Line by line, repeat the material below without any deviation.
============================================================
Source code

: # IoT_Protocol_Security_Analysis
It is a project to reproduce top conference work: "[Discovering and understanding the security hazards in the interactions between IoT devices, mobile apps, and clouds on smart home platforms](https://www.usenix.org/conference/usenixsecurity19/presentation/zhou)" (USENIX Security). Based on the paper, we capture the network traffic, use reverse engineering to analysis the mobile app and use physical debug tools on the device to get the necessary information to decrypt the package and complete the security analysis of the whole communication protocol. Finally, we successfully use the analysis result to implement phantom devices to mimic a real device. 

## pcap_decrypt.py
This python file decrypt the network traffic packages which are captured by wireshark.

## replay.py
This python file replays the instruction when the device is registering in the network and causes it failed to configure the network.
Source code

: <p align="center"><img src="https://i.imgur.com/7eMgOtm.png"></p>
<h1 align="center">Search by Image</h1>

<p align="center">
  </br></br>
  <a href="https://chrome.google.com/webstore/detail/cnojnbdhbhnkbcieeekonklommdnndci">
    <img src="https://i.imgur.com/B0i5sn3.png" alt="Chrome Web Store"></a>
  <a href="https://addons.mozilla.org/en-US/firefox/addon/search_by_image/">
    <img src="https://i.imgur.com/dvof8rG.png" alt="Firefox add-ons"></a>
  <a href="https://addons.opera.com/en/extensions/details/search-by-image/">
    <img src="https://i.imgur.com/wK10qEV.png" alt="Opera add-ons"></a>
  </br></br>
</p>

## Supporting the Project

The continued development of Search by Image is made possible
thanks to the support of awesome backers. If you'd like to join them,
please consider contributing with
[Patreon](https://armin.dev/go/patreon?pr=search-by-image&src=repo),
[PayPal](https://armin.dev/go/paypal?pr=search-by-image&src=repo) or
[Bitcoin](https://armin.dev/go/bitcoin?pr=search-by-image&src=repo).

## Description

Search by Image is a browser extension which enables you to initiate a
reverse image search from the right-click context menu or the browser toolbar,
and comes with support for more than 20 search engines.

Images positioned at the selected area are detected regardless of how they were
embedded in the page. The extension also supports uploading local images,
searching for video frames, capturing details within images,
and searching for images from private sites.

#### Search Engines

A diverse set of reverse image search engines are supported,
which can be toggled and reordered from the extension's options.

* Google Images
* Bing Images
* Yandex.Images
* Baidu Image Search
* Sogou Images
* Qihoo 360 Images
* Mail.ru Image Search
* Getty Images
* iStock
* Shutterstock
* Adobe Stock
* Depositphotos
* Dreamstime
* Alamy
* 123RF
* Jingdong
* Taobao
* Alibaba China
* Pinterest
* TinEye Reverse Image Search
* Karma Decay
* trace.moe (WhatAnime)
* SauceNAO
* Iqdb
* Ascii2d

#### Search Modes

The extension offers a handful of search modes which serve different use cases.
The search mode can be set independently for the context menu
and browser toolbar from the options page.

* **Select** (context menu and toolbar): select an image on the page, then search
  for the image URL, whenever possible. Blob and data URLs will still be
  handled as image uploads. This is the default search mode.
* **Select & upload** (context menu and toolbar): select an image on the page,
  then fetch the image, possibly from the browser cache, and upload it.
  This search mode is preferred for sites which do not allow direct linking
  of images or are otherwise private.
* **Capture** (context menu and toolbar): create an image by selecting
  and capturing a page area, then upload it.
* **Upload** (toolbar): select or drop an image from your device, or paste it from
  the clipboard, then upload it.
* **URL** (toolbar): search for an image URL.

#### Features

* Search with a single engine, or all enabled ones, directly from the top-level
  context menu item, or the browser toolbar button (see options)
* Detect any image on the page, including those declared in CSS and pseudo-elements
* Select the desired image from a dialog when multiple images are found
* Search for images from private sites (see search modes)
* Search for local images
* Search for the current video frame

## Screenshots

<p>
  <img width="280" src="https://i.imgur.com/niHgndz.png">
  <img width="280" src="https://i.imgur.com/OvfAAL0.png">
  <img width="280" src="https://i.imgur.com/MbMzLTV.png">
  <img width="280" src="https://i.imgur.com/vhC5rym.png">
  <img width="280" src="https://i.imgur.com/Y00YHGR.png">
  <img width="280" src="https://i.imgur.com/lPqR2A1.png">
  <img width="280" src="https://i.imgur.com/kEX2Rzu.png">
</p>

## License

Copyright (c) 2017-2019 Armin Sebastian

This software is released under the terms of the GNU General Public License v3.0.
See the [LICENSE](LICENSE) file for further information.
============================================================
> [Answer box]:
Source code

: # IoT_Protocol_Security_Analysis
It is a project to reproduce top conference work: "[Discovering and understanding the security hazards in the interactions between IoT devices, mobile apps, and clouds on smart home platforms](https://www.usenix.org/conference/usenixsecurity19/presentation/zhou)" (USENIX Security). Based on the paper, we capture the network traffic, use reverse engineering to analysis the mobile app and use physical debug tools on the device to get the necessary information to decrypt the package and complete the security analysis of the whole communication protocol. Finally, we successfully use the analysis result to implement phantom devices to mimic a real device. 

## pcap_decrypt.py
This python file decrypt the network traffic packages which are captured by wireshark.

## replay.py
This python file replays the instruction when the device is registering in the network and causes it failed to configure the network.
Source code

: <p align="center"><img src="https://i.imgur.com/7eMgOtm.png"></p>
<h1 align="center">Search by Image</h1>

<p align="center">
  </br></br>
  <a href="https://chrome.google.com/webstore/detail/cnojnbdhbhnkbcieeekonklommdnndci">
    <img src="https://i.imgur.com/B0i5sn3.png" alt="Chrome Web Store"></a>
  <a href="https://addons.mozilla.org/en-US/firefox/addon/search_by_image/">
    <img src="https://i.imgur.com/dvof8rG.png" alt="Firefox add-ons"></a>
  <a href="https://addons.opera.com/en/extensions/details/search-by-image/">
    <img src="https://i.imgur.com/wK10qEV.png" alt="Opera add-ons"></a>
  </br></br>
</p>

## Supporting the Project

The continued development of Search by Image is made possible
thanks to the support of awesome backers. If you'd like to join them,
please consider contributing with
[Patreon](https://armin.dev/go/patreon?pr=search-by-image&src=repo),
[PayPal](https://armin.dev/go/paypal?pr=search-by-image&src=repo) or
[Bitcoin](https://armin.dev/go/bitcoin?pr=search-by-image&src=repo).

## Description

Search by Image is a browser extension which enables you to initiate a
reverse image search from the right-click context menu or the browser toolbar,
and comes with support for more than 20 search engines.

Images positioned at the selected area are detected regardless of how they were
embedded in the page. The extension also supports uploading local images,
searching for video frames, capturing details within images,
and searching for images from private sites.

#### Search Engines

A diverse set of reverse image search engines are supported,
which can be toggled and reordered from the extension's options.

* Google Images
* Bing Images
* Yandex.Images
* Baidu Image Search
* Sogou Images
* Qihoo 360 Images
* Mail.ru Image Search
* Getty Images
* iStock
* Shutterstock
* Adobe Stock
* Depositphotos
* Dreamstime
* Alamy
* 123RF
* Jingdong
* Taobao
* Alibaba China
* Pinterest
* TinEye Reverse Image Search
* Karma Decay
* trace.moe (WhatAnime)
* SauceNAO
* Iqdb
* Ascii2d

#### Search Modes

The extension offers a handful of search modes which serve different use cases.
The search mode can be set independently for the context menu
and browser toolbar from the options page.

* **Select** (context menu and toolbar): select an image on the page, then search
  for the image URL, whenever possible. Blob and data URLs will still be
  handled as image uploads. This is the default search mode.
* **Select & upload** (context menu and toolbar): select an image on the page,
  then fetch the image, possibly from the browser cache, and upload it.
  This search mode is preferred for sites which do not allow direct linking
  of images or are otherwise private.
* **Capture** (context menu and toolbar): create an image by selecting
  and capturing a page area, then upload it.
* **Upload** (toolbar): select or drop an image from your device, or paste it from
  the clipboard, then upload it.
* **URL** (toolbar): search for an image URL.

#### Features

* Search with a single engine, or all enabled ones, directly from the top-level
  context menu item, or the browser toolbar button (see options)
* Detect any image on the page, including those declared in CSS and pseudo-elements
* Select the desired image from a dialog when multiple images are found
* Search for images from private sites (see search modes)
* Search for local images
* Search for the current video frame

## Screenshots

<p>
  <img width="280" src="https://i.imgur.com/niHgndz.png">
  <img width="280" src="https://i.imgur.com/OvfAAL0.png">
  <img width="280" src="https://i.imgur.com/MbMzLTV.png">
  <img width="280" src="https://i.imgur.com/vhC5rym.png">
  <img width="280" src="https://i.imgur.com/Y00YHGR.png">
  <img width="280" src="https://i.imgur.com/lPqR2A1.png">
  <img width="280" src="https://i.imgur.com/kEX2Rzu.png">
</p>

## License

Copyright (c) 2017-2019 Armin Sebastian

This software is released under the terms of the GNU General Public License v3.0.
See the [LICENSE](LICENSE) file for further information.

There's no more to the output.